▶ **What needs to be done**:
Restate the data that follows exactly as it stands, beginning with the first line and ending with the line that contains "Here are the".

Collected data
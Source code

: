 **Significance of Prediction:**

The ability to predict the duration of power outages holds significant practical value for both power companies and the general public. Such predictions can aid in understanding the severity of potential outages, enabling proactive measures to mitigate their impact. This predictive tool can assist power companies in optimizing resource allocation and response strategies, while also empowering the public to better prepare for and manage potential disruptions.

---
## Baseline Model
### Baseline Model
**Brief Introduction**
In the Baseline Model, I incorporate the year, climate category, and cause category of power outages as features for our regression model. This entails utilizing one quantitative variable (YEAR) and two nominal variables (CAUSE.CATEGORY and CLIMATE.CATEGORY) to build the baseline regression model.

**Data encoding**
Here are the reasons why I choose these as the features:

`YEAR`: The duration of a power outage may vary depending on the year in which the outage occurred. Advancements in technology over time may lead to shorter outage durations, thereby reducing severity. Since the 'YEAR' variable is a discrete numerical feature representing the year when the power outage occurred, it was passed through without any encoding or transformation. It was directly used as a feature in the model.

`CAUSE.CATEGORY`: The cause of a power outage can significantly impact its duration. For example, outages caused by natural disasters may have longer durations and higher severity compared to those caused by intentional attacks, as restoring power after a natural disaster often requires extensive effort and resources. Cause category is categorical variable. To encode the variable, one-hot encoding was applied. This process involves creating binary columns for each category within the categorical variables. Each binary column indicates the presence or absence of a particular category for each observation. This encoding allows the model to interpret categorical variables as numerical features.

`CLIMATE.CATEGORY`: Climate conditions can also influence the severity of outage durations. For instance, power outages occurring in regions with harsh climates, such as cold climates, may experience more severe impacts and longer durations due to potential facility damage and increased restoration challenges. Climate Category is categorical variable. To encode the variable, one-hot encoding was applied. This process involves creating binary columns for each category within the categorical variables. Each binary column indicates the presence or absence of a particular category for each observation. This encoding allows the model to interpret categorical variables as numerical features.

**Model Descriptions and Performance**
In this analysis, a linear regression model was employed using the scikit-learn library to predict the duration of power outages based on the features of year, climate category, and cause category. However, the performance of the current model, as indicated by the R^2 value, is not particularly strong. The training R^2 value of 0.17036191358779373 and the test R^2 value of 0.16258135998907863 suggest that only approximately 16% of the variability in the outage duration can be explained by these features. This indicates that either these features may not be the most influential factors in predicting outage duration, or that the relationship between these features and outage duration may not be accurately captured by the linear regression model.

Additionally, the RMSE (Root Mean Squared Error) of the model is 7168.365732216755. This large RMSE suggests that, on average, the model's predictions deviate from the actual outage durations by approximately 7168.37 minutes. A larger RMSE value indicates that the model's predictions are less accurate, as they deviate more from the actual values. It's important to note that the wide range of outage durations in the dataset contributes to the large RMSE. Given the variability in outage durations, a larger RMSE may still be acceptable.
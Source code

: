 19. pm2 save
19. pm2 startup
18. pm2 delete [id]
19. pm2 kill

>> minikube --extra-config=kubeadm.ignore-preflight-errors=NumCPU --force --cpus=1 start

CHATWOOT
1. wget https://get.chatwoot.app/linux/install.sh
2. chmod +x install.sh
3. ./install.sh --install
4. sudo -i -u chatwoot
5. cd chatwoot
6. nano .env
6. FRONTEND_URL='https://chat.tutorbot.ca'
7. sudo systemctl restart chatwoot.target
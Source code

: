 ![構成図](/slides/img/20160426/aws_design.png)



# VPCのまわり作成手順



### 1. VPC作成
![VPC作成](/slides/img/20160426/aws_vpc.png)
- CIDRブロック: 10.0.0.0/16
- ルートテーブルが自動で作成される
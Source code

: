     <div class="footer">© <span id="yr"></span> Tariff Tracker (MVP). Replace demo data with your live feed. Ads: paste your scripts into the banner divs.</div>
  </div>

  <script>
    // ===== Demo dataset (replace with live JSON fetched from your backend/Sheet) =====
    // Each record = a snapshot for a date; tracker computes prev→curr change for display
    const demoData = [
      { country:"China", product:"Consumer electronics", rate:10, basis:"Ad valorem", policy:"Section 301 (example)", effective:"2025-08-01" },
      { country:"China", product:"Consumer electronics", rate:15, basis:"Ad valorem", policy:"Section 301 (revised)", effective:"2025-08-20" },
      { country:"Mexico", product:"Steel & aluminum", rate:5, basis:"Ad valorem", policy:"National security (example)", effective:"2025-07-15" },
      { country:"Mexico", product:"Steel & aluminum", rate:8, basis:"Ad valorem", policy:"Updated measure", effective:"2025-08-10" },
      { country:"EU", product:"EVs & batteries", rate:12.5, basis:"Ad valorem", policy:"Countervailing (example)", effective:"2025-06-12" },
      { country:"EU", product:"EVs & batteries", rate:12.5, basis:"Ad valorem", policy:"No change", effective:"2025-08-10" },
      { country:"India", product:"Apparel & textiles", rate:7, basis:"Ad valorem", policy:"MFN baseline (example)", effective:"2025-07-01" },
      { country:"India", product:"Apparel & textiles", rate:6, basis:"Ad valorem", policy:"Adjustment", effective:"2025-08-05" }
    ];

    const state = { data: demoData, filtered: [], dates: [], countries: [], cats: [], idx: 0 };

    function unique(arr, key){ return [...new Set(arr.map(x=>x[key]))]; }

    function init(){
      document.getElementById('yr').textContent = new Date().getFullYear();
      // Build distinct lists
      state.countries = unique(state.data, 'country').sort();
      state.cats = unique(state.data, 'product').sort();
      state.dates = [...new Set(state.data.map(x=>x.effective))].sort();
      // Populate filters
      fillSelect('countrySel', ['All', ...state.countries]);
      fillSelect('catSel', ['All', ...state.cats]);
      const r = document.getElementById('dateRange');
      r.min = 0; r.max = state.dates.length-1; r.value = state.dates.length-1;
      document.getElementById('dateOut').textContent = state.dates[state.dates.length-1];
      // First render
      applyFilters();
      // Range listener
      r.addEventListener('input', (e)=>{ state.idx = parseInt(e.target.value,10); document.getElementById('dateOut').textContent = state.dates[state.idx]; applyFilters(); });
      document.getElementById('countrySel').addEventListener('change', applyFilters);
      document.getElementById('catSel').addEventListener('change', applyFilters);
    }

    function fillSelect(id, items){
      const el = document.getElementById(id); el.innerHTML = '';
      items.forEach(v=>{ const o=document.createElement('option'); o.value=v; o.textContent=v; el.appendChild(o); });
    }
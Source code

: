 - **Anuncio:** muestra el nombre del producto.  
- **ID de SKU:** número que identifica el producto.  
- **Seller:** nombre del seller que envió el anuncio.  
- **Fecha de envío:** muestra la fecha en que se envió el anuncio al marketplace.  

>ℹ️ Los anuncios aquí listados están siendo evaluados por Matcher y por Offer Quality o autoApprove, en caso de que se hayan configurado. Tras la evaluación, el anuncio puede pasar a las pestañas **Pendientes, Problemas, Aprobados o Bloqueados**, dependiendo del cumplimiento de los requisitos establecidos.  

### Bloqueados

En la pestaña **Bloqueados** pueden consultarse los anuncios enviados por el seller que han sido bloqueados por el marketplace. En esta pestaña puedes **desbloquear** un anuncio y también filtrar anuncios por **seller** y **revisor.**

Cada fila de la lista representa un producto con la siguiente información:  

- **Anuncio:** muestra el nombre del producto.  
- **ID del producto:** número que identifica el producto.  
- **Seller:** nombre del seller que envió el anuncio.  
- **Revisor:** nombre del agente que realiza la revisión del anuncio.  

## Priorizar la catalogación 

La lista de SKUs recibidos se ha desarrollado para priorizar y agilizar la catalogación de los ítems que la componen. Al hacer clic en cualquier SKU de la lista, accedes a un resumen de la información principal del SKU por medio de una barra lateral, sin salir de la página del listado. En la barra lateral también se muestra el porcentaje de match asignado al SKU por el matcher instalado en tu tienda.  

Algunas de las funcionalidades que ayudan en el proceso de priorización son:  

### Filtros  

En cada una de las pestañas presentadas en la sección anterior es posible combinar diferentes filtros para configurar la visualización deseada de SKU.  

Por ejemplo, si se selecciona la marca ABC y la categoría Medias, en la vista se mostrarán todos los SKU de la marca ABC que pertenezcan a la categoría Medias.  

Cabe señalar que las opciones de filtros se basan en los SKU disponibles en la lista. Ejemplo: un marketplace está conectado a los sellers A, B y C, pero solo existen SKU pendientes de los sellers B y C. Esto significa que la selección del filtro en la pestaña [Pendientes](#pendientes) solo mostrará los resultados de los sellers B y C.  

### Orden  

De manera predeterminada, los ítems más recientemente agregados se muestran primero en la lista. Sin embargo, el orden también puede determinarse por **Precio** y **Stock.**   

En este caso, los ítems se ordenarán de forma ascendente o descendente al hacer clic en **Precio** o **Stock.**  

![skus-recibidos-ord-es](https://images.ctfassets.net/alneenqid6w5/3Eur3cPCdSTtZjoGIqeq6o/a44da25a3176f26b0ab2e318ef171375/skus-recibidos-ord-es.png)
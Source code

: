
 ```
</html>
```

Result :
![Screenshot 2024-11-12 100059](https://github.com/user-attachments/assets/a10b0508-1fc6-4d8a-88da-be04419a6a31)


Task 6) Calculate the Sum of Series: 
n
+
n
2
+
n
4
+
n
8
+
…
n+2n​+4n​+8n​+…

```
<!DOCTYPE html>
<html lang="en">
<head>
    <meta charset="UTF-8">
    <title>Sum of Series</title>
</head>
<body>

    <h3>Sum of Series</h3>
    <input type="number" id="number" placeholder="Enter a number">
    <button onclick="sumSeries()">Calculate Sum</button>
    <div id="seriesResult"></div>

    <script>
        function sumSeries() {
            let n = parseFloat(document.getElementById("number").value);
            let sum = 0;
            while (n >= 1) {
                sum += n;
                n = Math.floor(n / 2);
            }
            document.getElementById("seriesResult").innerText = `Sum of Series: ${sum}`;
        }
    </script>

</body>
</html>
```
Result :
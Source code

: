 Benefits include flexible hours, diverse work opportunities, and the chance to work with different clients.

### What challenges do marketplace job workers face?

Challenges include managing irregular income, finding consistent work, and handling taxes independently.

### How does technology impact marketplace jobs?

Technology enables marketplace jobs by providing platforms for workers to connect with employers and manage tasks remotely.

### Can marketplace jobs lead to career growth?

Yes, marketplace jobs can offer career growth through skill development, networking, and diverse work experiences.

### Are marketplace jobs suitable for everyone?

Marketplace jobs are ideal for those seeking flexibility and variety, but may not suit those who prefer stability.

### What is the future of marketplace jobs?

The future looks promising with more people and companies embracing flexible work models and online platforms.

▶ **Task response**:
Source code

: **Significance of Prediction:**

The ability to predict the duration of power outages holds significant practical value for both power companies and the general public. Such predictions can aid in understanding the severity of potential outages, enabling proactive measures to mitigate their impact. This predictive tool can assist power companies in optimizing resource allocation and response strategies, while also empowering the public to better prepare for and manage potential disruptions.

---
## Baseline Model
### Baseline Model
**Brief Introduction**
In the Baseline Model, I incorporate the year, climate category, and cause category of power outages as features for our regression model. This entails utilizing one quantitative variable (YEAR) and two nominal variables (CAUSE.CATEGORY and CLIMATE.CATEGORY) to build the baseline regression model.

**Data encoding**
Here are the reasons why I choose these as the features:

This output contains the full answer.